Work instruction
In the records below, begin at the line containing "four percents adding" and end at the line containing "separately, so a"; quote every line in that span exactly, including both boundary lines, and no others.

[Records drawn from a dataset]

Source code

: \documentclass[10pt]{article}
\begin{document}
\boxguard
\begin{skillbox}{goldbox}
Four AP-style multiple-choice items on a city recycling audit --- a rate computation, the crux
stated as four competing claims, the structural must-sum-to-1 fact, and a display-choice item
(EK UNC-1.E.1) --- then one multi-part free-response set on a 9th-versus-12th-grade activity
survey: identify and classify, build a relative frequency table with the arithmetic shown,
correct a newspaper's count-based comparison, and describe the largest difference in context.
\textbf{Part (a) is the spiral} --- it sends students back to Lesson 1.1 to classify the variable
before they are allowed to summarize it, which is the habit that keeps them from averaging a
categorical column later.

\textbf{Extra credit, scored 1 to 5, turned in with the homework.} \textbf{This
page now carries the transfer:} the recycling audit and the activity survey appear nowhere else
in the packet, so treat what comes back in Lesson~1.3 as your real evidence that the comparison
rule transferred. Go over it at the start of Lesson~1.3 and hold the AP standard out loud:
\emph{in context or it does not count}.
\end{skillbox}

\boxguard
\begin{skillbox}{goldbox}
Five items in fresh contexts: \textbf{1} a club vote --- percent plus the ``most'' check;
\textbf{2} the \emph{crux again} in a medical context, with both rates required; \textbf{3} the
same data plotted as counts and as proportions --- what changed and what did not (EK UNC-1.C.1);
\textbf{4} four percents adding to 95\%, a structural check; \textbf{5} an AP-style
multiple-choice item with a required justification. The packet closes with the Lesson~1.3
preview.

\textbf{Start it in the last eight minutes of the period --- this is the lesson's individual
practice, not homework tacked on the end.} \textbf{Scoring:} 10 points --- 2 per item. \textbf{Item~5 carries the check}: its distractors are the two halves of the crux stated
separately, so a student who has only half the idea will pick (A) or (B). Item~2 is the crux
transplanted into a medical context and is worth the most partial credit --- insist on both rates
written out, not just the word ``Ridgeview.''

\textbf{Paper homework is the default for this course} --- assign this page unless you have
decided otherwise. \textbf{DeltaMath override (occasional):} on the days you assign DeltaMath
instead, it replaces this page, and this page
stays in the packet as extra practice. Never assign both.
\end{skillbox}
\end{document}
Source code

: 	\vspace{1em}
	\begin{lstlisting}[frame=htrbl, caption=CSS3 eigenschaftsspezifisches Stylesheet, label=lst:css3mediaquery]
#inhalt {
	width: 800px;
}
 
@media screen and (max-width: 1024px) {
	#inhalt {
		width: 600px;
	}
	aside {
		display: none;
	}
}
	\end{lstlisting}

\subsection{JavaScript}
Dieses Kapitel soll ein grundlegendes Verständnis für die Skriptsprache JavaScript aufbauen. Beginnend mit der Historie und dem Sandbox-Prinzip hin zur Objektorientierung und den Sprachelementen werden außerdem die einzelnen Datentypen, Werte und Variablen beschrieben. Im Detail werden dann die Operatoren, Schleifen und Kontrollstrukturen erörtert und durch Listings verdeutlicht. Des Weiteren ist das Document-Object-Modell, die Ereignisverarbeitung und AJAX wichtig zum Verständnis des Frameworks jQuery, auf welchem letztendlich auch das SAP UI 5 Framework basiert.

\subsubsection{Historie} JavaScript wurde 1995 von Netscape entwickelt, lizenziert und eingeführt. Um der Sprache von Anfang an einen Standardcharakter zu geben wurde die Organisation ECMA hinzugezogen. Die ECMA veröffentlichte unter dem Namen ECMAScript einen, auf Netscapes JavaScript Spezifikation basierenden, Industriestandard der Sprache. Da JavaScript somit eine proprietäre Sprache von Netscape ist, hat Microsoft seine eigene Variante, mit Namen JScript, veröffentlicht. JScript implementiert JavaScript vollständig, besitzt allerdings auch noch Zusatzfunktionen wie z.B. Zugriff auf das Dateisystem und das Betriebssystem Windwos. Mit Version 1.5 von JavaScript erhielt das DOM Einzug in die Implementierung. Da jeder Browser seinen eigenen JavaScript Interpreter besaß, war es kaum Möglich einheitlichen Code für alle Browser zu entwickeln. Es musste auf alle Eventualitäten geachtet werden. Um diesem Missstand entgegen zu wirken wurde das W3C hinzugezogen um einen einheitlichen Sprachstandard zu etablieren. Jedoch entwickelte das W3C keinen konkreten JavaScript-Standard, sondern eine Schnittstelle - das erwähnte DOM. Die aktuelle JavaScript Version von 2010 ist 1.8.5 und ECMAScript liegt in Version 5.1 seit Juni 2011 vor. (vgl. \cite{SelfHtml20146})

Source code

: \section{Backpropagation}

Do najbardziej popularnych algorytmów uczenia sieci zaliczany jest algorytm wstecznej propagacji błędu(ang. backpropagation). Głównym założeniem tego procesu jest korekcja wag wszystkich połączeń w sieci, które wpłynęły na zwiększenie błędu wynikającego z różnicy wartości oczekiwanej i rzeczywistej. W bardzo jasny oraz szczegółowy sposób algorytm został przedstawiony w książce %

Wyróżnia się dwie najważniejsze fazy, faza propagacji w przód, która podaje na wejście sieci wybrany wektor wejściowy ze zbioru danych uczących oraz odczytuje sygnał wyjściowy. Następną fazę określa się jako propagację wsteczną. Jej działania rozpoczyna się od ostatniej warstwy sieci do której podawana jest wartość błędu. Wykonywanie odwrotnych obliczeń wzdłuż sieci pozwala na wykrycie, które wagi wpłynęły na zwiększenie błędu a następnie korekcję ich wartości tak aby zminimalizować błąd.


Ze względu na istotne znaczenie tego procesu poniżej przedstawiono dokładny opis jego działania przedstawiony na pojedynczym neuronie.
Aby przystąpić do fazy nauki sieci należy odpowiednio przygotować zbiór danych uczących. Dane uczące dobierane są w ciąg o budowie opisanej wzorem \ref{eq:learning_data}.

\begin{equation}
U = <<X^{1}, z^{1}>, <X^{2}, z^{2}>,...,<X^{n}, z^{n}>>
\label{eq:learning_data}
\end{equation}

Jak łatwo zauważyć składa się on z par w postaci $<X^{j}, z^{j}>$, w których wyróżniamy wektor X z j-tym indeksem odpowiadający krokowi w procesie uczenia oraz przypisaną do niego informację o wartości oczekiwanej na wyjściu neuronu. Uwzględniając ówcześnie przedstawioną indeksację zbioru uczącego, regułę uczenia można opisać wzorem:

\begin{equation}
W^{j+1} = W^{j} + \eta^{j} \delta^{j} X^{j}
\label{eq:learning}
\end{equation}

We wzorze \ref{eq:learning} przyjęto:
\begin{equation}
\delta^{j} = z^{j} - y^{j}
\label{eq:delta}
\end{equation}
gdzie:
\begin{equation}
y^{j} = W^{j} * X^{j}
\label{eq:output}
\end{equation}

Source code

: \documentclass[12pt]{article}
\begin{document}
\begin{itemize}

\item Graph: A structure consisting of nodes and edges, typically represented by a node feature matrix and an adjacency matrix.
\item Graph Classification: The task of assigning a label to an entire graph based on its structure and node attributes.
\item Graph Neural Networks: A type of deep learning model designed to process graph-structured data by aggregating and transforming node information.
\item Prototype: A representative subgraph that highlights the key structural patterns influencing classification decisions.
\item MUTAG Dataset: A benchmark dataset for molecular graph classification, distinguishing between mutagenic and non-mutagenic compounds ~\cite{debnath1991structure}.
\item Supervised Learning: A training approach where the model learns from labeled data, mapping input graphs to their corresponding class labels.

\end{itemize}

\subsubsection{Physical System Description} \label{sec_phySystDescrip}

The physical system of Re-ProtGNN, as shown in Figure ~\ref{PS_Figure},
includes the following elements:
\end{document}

Result
\textbf{4} four percents adding to 95\%, a structural check; \textbf{5} an AP-style
multiple-choice item with a required justification. The packet closes with the Lesson~1.3
preview.

\textbf{Start it in the last eight minutes of the period --- this is the lesson's individual
practice, not homework tacked on the end.} \textbf{Scoring:} 10 points --- 2 per item. \textbf{Item~5 carries the check}: its distractors are the two halves of the crux stated
separately, so a student who has only half the idea will pick (A) or (B). Item~2 is the crux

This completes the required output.